In each case, it’s important to ensure the benefits outweigh any additional cost, currently helped by the fact that most protected fat products have come back in price significantly in recent weeks due to falling palm oil prices. Magnapac (a calcium-soap), for example, may be considerably cheaper than the 100% fats Golden Flake (a balanced protected fat), and Butterfat Extra (a high-C16 protected fat), but remember that you’re buying more fat with the 100% products. So do your sums carefully.

Payback

High-C16 protected fats still remain a popular product for producers on a compositional contract, or for those who struggle to achieve butterfat minimums.
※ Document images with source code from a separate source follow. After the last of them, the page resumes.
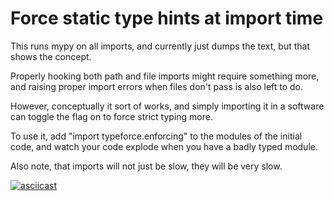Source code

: # Force static type hints at import time

This runs mypy on all imports, and currently just dumps the text, but
that shows the concept.

Properly hooking both path and file imports might require something
more, and raising proper import errors when files don't pass is also
left to do.

However, conceptually it sort of works, and simply importing it in a
software can toggle the flag on to force strict typing more.

To use it, add  "import typeforce.enforcing"  to the modules of the initial
code, and watch your code explode when you have a badly typed module.

Also note, that imports will not just be slow, they will be very slow.


[![asciicast](https://asciinema.org/a/4DbpNJvuvspyQGzt6VMlbd6MD.svg)](https://asciinema.org/a/4DbpNJvuvspyQGzt6VMlbd6MD)
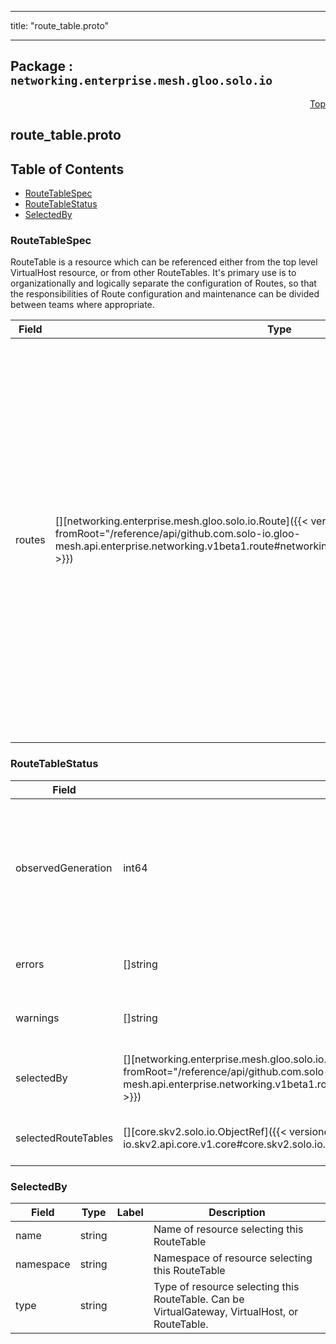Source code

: 
---

title: "route_table.proto"

---

## Package : `networking.enterprise.mesh.gloo.solo.io`



<a name="top"></a>

<a name="API Reference for route_table.proto"></a>
<p align="right"><a href="#top">Top</a></p>

## route_table.proto


## Table of Contents
  - [RouteTableSpec](#networking.enterprise.mesh.gloo.solo.io.RouteTableSpec)
  - [RouteTableStatus](#networking.enterprise.mesh.gloo.solo.io.RouteTableStatus)
  - [SelectedBy](#networking.enterprise.mesh.gloo.solo.io.SelectedBy)







<a name="networking.enterprise.mesh.gloo.solo.io.RouteTableSpec"></a>

### RouteTableSpec
RouteTable is a resource which can be referenced either from the top level VirtualHost resource, or from other RouteTables. It's primary use is to organizationally and logically separate the configuration of Routes, so that the responsibilities of Route configuration and maintenance can be divided between teams where appropriate.


| Field | Type | Label | Description |
| ----- | ---- | ----- | ----------- |
| routes | [][networking.enterprise.mesh.gloo.solo.io.Route]({{< versioned_link_path fromRoot="/reference/api/github.com.solo-io.gloo-mesh.api.enterprise.networking.v1beta1.route#networking.enterprise.mesh.gloo.solo.io.Route" >}}) | repeated | The list of HTTP Routes define routing actions to be taken for incoming HTTP requests whose host header matches this virtual host. If the request matches more than one Route in the list, the first Route matched will be selected. If the list of Routes is empty, the virtual host will be ignored by Gloo. |
  





<a name="networking.enterprise.mesh.gloo.solo.io.RouteTableStatus"></a>

### RouteTableStatus



| Field | Type | Label | Description |
| ----- | ---- | ----- | ----------- |
| observedGeneration | int64 |  | The most recent generation observed in the the RouteTable metadata. If the `observedGeneration` does not match `metadata.generation`, Gloo Mesh has not processed the most recent version of this resource. |
  | errors | []string | repeated | Any errors found while processing this generation of the resource. |
  | warnings | []string | repeated | Any warnings found while processing this generation of the resource. |
  | selectedBy | [][networking.enterprise.mesh.gloo.solo.io.SelectedBy]({{< versioned_link_path fromRoot="/reference/api/github.com.solo-io.gloo-mesh.api.enterprise.networking.v1beta1.route_table#networking.enterprise.mesh.gloo.solo.io.SelectedBy" >}}) | repeated | List of resources which have selected this RouteTable. Can be VirtualHosts or other RouteTables |
  | selectedRouteTables | [][core.skv2.solo.io.ObjectRef]({{< versioned_link_path fromRoot="/reference/api/github.com.solo-io.skv2.api.core.v1.core#core.skv2.solo.io.ObjectRef" >}}) | repeated | List of child RouteTables that this RouteTable delegates to |
  





<a name="networking.enterprise.mesh.gloo.solo.io.SelectedBy"></a>

### SelectedBy



| Field | Type | Label | Description |
| ----- | ---- | ----- | ----------- |
| name | string |  | Name of resource selecting this RouteTable |
  | namespace | string |  | Namespace of resource selecting this RouteTable |
  | type | string |  | Type of resource selecting this RouteTable. Can be VirtualGateway, VirtualHost, or RouteTable. |
  




 <!-- end messages -->

 <!-- end enums -->

 <!-- end HasExtensions -->

 <!-- end services -->

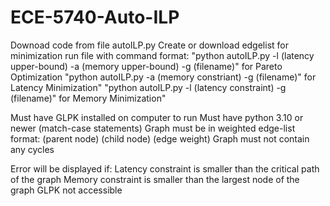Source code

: # ECE-5740-Auto-ILP

Downoad code from file autoILP.py
Create or download edgelist for minimization
run file with command format: "python autoILP.py -l (latency upper-bound) -a (memory upper-bound) -g (filename)" for Pareto Optimization 
                              "python autoILP.py -a (memory constriant) -g (filename)" for Latency Minimization"
                              "python autoILP.py -l (latency constraint) -g (filename)" for Memory Minimization"
                              
Must have GLPK installed on computer to run
Must have python 3.10 or newer (match-case statements)
Graph must be in weighted edge-list format: (parent node) (child node) (edge weight)
Graph must not contain any cycles

Error will be displayed if: Latency constraint is smaller than the critical path of the graph
                            Memory constraint is smaller than the largest node of the graph
                            GLPK not accessible
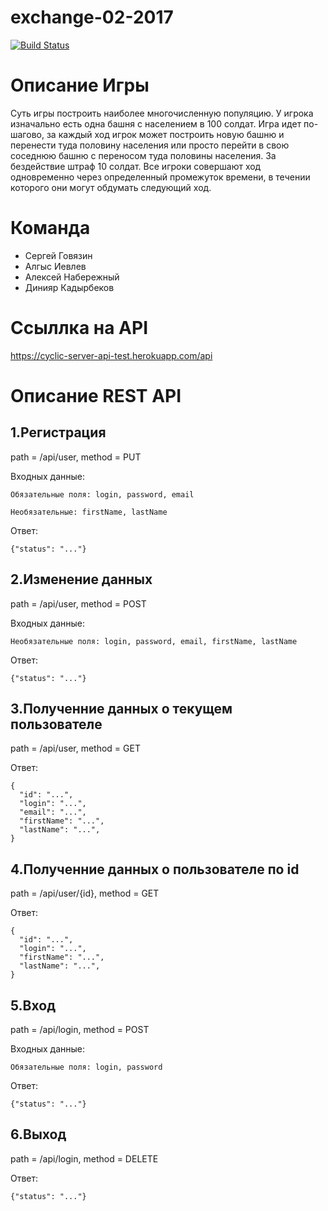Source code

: # exchange-02-2017
[![Build Status](https://travis-ci.org/algys/exchange-02-2017.svg?branch=master)](https://travis-ci.org/algys/exchange-02-2017)

# Описание Игры
Суть игры построить наиболее многочисленную популяцию.
У игрока изначально есть одна башня с населением в 100 солдат.
Игра идет по-шагово, за каждый ход игрок может построить новую башню и перенести туда половину населения или просто перейти в свою соседнюю башню с переносом туда половины населения. За бездействие штраф 10 солдат. 
Все игроки совершают ход одновременно через определенный промежуток времени, в течении которого они могут обдумать следующий ход.

# Команда
* Сергей Говязин
* Алгыс Иевлев
* Алексей Набережный
* Динияр Кадырбеков

# Ссыллка на API
  https://cyclic-server-api-test.herokuapp.com/api

# Описание REST API

## 1.Регистрация

  path = /api/user, method = PUT
  
  Входных данные: 
  
    Обязательные поля: login, password, email
    
    Необязательные: firstName, lastName
           
  Ответ:
    
    {"status": "..."}
    
## 2.Изменение данных

  path = /api/user, method = POST
  
  Входных данные: 
    
    Необязательные поля: login, password, email, firstName, lastName
       
  Ответ:
    
    {"status": "..."}
    
## 3.Полученние данных о текущем пользователе

  path = /api/user, method = GET
  
  Ответ:
    
    {
      "id": "...",
      "login": "...",
      "email": "...",
      "firstName": "...",
      "lastName": "...",
    }
    
## 4.Полученние данных о пользователе по id

  path = /api/user/{id}, method = GET
       
  Ответ:
    
    {
      "id": "...",
      "login": "...",
      "firstName": "...",
      "lastName": "...",
    }
    
## 5.Вход

  path = /api/login, method = POST
  
  Входных данные: 
    
    Обязательные поля: login, password
   
  Ответ:
    
    {"status": "..."}
    
## 6.Выход

  path = /api/login, method = DELETE
   
  Ответ:
    
    {"status": "..."}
If rations lack structural fibre, or a herd is on a straightforward grass-plus-concentrates diet, butterfat levels can often drop below the milk fat threshold, particularly in the spring.

In these cases, a high-C16 protected fat can be a valuable tool to help raise milk fat percentage. For those also still wanting to push yields, one option is to consider feeding half as much high-C16 protected fat, making up the remainder with a balanced fat product to get the best of both worlds.

However, in the majority of cases, the priority in today’s market is to raise yields to maximise additional income, and the balanced fat products – whether calcium-soaps, 50% fats or 100% fats – can provide a valuable payback.

Table 1 gives an example of feeding 0.5kg of a balanced 100% protected fat such as Golden Flake to early lactation cows to gain an extra 2 litres of milk, producing an additional margin of 30p/cow/day at current prices. That’s a payback of 2:1.

Table 1 – Protected fat payback


pence/cow/day

0.4kg Golden Flake

39p

Less:

0.5kg (DM) TMR @ 14p/kg

10p

Net cost:

29 p/cow/day

Extra yield:

2 litres milk @ 27ppl

54p

Extra milk fat:

0.1% @ 1.7p/% over 30 litres

5p

Net benefit:

59p/cow/day

Net margin:

30p/cow/day

But it’s important to remember that in herds managed as two or more groups, protected fats will give better returns when fed to the early lactation or high yielding cows. Not only will yield response from high inclusion levels be greatest, but any extra energy not diverted into milk production will help maintain body condition and subsequently support improved fertility.

Where cows are milked as a single group, most producers are still likely to benefit from feeding a protected fat this winter provided silages, though it’s important to ensure that poor silage energy levels are also supplemented with additional rumen FME. The lower yielding cows in the herd may produce less of a yield response, but additional energy will still provide the cow with a boost, usually in the form of improved body condition or butterfat content. Just be careful to closely manage inclusion rates to prevent late lactation cows becoming overfat.